ユサール
出典: フリー百科事典『ウィキペディア(Wikipedia)』
ユサール (フザール, ハサー, 英:Hussar, 仏:Hussard, 独:Husar)は、近世の軍隊における騎兵科の兵職の一つ。驃騎兵という訳語もある。
目次 |
[編集] 歴史
[編集] 起源
1389年のコソボの戦いで敗北しハンガリーに逃れたセルビア人貴族が、ユサールの起源であるといわれている。その後ユサール騎兵隊として編成された彼らは、ハンガリー王マーチャーシュ・コルヴィヌスの治世の間オスマン帝国の精鋭騎兵と互角に戦い、その勇猛さを内外に知らしめた。王の死後、オスマン帝国の圧力に押される形で、ユサールの多くは傭兵としてオーストリアなどの周辺の国へ散らばっていった。
[編集] 近世
軽騎兵の存在しなかった当時の西ヨーロッパでは、ユサール騎兵は略奪を行う野蛮な連中であるとされてきた。(こうした認識はハンガリー騎兵だけでなく、東欧のコサック騎兵たちや北欧のフィンランド人騎兵(ハカッペル)に対しても同じであった。)しかしこれらの軽騎兵は、軍隊においてすぐれた斥候であり、偵察や追撃、強襲に長けた軽快な騎兵だったのである。そのため西ヨーロッパの各国でも次第に軽騎兵を傭兵に頼るのではなく、正規部隊として編成するようになっていった。フランスではルイ14世の治世の間に、ハンガリー騎兵を基にして初の軽騎兵隊が編成され、それ以降フランスの騎兵隊には必ず軽騎兵が含まれるようになった。

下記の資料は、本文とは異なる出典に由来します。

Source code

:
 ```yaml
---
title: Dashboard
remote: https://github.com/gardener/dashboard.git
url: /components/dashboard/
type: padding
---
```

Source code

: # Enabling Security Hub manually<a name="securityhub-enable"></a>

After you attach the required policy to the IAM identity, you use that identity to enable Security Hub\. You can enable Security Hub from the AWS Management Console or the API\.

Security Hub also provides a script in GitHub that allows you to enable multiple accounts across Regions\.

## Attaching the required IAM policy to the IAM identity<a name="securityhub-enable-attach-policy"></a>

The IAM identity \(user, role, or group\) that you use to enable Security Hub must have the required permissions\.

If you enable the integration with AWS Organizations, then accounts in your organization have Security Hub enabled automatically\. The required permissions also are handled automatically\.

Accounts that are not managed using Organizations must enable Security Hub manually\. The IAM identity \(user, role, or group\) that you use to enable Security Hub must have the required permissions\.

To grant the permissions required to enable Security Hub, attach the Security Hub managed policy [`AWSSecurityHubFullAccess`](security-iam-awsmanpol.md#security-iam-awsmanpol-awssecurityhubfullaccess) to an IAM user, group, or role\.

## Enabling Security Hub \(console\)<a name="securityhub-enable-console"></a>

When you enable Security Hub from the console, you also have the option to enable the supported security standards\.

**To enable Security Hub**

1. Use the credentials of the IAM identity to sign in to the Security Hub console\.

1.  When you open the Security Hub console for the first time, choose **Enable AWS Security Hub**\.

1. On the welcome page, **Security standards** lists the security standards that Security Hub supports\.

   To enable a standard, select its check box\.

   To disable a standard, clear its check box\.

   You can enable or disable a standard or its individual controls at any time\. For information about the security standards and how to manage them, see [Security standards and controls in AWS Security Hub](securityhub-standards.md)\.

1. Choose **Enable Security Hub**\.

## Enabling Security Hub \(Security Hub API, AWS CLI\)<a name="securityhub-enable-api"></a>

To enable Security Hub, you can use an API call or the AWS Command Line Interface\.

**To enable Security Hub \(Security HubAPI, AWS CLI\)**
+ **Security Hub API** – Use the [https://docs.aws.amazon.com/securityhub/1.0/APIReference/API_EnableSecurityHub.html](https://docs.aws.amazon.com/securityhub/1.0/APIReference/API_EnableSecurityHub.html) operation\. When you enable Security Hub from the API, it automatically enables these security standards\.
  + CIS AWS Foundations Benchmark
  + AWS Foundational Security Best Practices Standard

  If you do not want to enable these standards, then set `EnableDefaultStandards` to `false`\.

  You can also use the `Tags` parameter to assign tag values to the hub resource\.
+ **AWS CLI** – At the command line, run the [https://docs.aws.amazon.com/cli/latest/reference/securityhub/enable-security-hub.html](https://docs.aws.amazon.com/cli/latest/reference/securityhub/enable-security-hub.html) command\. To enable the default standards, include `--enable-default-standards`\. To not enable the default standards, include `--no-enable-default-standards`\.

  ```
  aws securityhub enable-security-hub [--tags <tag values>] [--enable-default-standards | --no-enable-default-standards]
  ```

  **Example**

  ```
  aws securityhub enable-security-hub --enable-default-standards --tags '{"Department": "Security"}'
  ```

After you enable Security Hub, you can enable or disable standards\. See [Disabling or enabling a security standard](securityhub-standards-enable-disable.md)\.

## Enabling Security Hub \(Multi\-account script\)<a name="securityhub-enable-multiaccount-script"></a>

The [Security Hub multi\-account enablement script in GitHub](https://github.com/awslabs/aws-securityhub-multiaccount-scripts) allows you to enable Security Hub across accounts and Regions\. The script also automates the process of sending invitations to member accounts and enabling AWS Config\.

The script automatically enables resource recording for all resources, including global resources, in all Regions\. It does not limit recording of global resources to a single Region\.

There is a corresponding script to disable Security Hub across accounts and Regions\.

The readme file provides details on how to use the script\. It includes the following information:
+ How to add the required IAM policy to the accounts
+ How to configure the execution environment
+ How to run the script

オーストリア軍の散兵に悩まされたプロイセンのフリードリヒ大王もまた、軽騎兵の運用に熱心であった。オーストリア継承戦争において敵の散兵に対し、ユサールを広く効果的に使用したのである。部隊の前方に展開し、偵察や敵の散兵線の破壊を行うユサールは、非常に有効な兵種であった。
[編集] ポーランド騎兵
当時リトアニア大公国と同君連合を組んでいたポーランド王国では、それまでの中世式の槍騎兵に代わって、ポーランド人、リトアニア人からなる重装備のユサール騎兵を編成した。本国ハンガリーのユサールが、甲冑を脱ぎ捨て軽装になっていくのに対し、ポーランドのユサールたちは金属製の甲冑を着込み、豹の皮や鳥の羽で着飾り、盾を捨て槍で武装した独特な騎兵隊へと発展した。この独特なユサール部隊は、16世紀から17世紀にかけてヨーロッパで非常に強力な騎兵隊として知られ、当時のポーランド王国の黄金時代を作り上げのである。
[編集] ナポレオン時代
東方を起源とするユサールは、ヨーロッパの部隊において特徴的な服装をしていた。ドルマン(Dolman)と呼ばれる肋骨状の糸飾りのついたジャケット(肋骨服)を着て、その上にペリース(Pelisse)と呼ばれるジャケット風のマントを左肩にだけ掛けていた。頭にはカルパック帽と呼ばれる毛皮の丸帽子や、シャコー帽と呼ばれる円筒状の帽子を被り、湾曲した独特のサーベルを携帯していた。
これらユサールの独特な服装は、当時の東洋趣味と相まって、軍民問わず広く取り入れられるようになった。また異国風の優雅で華麗なユサールたちの衣装は、戦場で自身の存在を際立たせるだけでなく、女性たちの心を掴むのにも役立ったという。
中でもユサールたちがもっとも華やかに着飾ったのは、ナポレオン戦争の頃である。この当時もユサールは非常に優秀な騎兵であり、前方での敵との小競り合いや、偵察、追撃などに有効に使用された。神出鬼没で情け容赦の無いユサールたちは、敵からは悪名高い存在であった。
[編集] 近代以降
徐々に騎兵が戦場から姿を消していく近代以降も、ユサールは軽騎兵の代表として各国の部隊に残り続けた。この頃のユサールは以前のような派手な装飾はせず、むしろ偵察用に地味な服装をしていたという。また使用する馬も安価で、訓練もさほど必要なく、安上がりな騎兵であった。
そののち騎兵が戦場から姿を消した後も、他の騎兵職と同じように、ユサールもまた名誉呼称などとして部隊名などにその名を残している。かつてユサールが担った役割から、偵察部隊などに使われることが多いようだ。